→ ABOUT THIS TASK:
Using the records below, copy out exactly the line that contains "без вспомогательных задач" and every line that follows it, up to and including the last, and no others.

[MATERIALS PROVIDED — start]

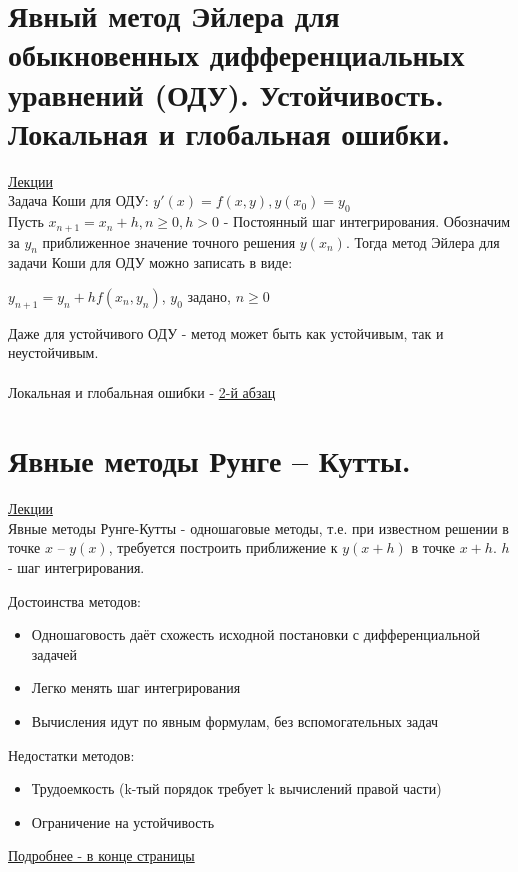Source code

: \documentclass[specialist, subf, href, colorlinks=true, 12pt, times, mtpro, final]{disser}
\theoremstyle{definition}
\begin{document}
{    

\section {Явный метод Эйлера для обыкновенных дифференциальных уравнений (ОДУ). Устойчивость. Локальная и глобальная ошибки.}
    \hyperlink {lects.87}{Лекции}\\
    Задача Коши для ОДУ: 
    $y'(x)=f(x,y), y(x_0) = y_0$\\
    
    Пусть $x_{n+1} = x_n + h, n \geq 0, h > 0$ - Постоянный шаг интегрирования. Обозначим за $y_n$ приближенное значение точного решения $y(x_n)$. Тогда метод Эйлера для задачи Коши для ОДУ можно записать в виде:\\
    \begin{center}
    $y_{n+1} = y_n + h f(x_n, y_n)$, $y_0$ задано, $n \geq 0$
    \end{center}

Даже для устойчивого ОДУ -  метод может быть как устойчивым, так и неустойчивым.\\
\\
Локальная и глобальная ошибки - \hyperlink {lects.88}{2-й абзац}


\section {Явные методы Рунге -- Кутты.}
    \hyperlink {lects.89}{Лекции}\\
    
    Явные методы Рунге-Кутты - одношаговые методы, т.е. при известном решении в точке $x$ \--- $y(x)$, требуется построить приближение к $y(x+h)$ в точке $x+h$. $h$ - шаг интегрирования.
    
    Достоинства методов:
    \begin{itemize}
    \item Одношаговость даёт схожесть исходной постановки с дифференциальной задачей
    \item Легко менять шаг интегрирования
    \item Вычисления идут по явным формулам, без вспомогательных задач
    \end{itemize}
    Недостатки методов:
    \begin{itemize}
    \item Трудоемкость (k-тый порядок требует k вычислений правой части)
    \item Ограничение на устойчивость 
    \end{itemize}
    \hyperlink {lects.90}{Подробнее - в конце страницы}\\

}
\end{document}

[MATERIALS PROVIDED — finish]

→ RESPONSE:
    \item Вычисления идут по явным формулам, без вспомогательных задач
    \end{itemize}
    Недостатки методов:
    \begin{itemize}
    \item Трудоемкость (k-тый порядок требует k вычислений правой части)
    \item Ограничение на устойчивость 
    \end{itemize}
    \hyperlink {lects.90}{Подробнее - в конце страницы}\\

}
\end{document}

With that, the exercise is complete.